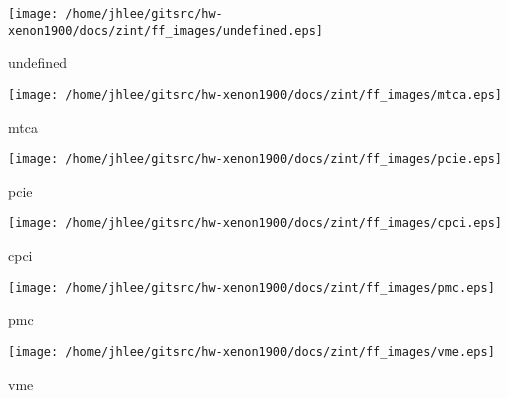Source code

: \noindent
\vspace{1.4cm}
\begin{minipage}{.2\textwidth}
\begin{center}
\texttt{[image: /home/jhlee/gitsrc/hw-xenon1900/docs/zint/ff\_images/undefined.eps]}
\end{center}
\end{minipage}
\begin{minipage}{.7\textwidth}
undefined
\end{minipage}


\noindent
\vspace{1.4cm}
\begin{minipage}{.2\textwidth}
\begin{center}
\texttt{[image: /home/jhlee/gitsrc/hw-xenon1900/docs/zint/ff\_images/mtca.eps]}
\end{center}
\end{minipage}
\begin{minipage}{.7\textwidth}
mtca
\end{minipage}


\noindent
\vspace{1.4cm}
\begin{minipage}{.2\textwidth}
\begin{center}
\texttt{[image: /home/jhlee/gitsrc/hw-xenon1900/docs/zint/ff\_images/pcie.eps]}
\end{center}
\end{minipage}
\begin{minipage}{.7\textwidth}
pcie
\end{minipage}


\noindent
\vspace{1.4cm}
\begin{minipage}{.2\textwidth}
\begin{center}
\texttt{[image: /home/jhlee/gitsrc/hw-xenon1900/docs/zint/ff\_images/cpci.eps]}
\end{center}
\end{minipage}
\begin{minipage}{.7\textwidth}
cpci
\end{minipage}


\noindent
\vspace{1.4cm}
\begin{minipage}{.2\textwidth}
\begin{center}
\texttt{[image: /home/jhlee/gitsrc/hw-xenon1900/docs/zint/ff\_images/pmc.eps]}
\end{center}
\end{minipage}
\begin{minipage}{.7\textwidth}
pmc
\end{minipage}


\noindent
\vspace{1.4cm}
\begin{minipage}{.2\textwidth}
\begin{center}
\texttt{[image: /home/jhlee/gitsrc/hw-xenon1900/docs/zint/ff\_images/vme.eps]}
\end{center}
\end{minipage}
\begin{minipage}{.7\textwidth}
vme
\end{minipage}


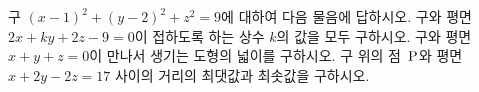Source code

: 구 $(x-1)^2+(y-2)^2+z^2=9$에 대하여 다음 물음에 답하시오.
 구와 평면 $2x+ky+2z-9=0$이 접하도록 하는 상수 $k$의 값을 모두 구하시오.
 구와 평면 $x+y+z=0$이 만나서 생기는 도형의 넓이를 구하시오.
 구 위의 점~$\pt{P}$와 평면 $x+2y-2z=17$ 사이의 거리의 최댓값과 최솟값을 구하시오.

☆ ☆ ☆ ☆ ☆ ☆ ☆

Keep the pictures out and transcribe the listing exactly.

Source code

: \noindent
\vspace{1.4cm}
\begin{minipage}{.2\textwidth}
\begin{center}
\texttt{[image: /home/jhlee/gitsrc/hw-xenon1900/docs/zint/ff\_images/undefined.eps]}
\end{center}
\end{minipage}
\begin{minipage}{.7\textwidth}
undefined
\end{minipage}


\noindent
\vspace{1.4cm}
\begin{minipage}{.2\textwidth}
\begin{center}
\texttt{[image: /home/jhlee/gitsrc/hw-xenon1900/docs/zint/ff\_images/mtca.eps]}
\end{center}
\end{minipage}
\begin{minipage}{.7\textwidth}
mtca
\end{minipage}


\noindent
\vspace{1.4cm}
\begin{minipage}{.2\textwidth}
\begin{center}
\texttt{[image: /home/jhlee/gitsrc/hw-xenon1900/docs/zint/ff\_images/pcie.eps]}
\end{center}
\end{minipage}
\begin{minipage}{.7\textwidth}
pcie
\end{minipage}


\noindent
\vspace{1.4cm}
\begin{minipage}{.2\textwidth}
\begin{center}
\texttt{[image: /home/jhlee/gitsrc/hw-xenon1900/docs/zint/ff\_images/cpci.eps]}
\end{center}
\end{minipage}
\begin{minipage}{.7\textwidth}
cpci
\end{minipage}


\noindent
\vspace{1.4cm}
\begin{minipage}{.2\textwidth}
\begin{center}
\texttt{[image: /home/jhlee/gitsrc/hw-xenon1900/docs/zint/ff\_images/pmc.eps]}
\end{center}
\end{minipage}
\begin{minipage}{.7\textwidth}
pmc
\end{minipage}


\noindent
\vspace{1.4cm}
\begin{minipage}{.2\textwidth}
\begin{center}
\texttt{[image: /home/jhlee/gitsrc/hw-xenon1900/docs/zint/ff\_images/vme.eps]}
\end{center}
\end{minipage}
\begin{minipage}{.7\textwidth}
vme
\end{minipage}


Source code

: 구 $(x-1)^2+(y-2)^2+z^2=9$에 대하여 다음 물음에 답하시오.
 구와 평면 $2x+ky+2z-9=0$이 접하도록 하는 상수 $k$의 값을 모두 구하시오.
 구와 평면 $x+y+z=0$이 만나서 생기는 도형의 넓이를 구하시오.
 구 위의 점~$\pt{P}$와 평면 $x+2y-2z=17$ 사이의 거리의 최댓값과 최솟값을 구하시오.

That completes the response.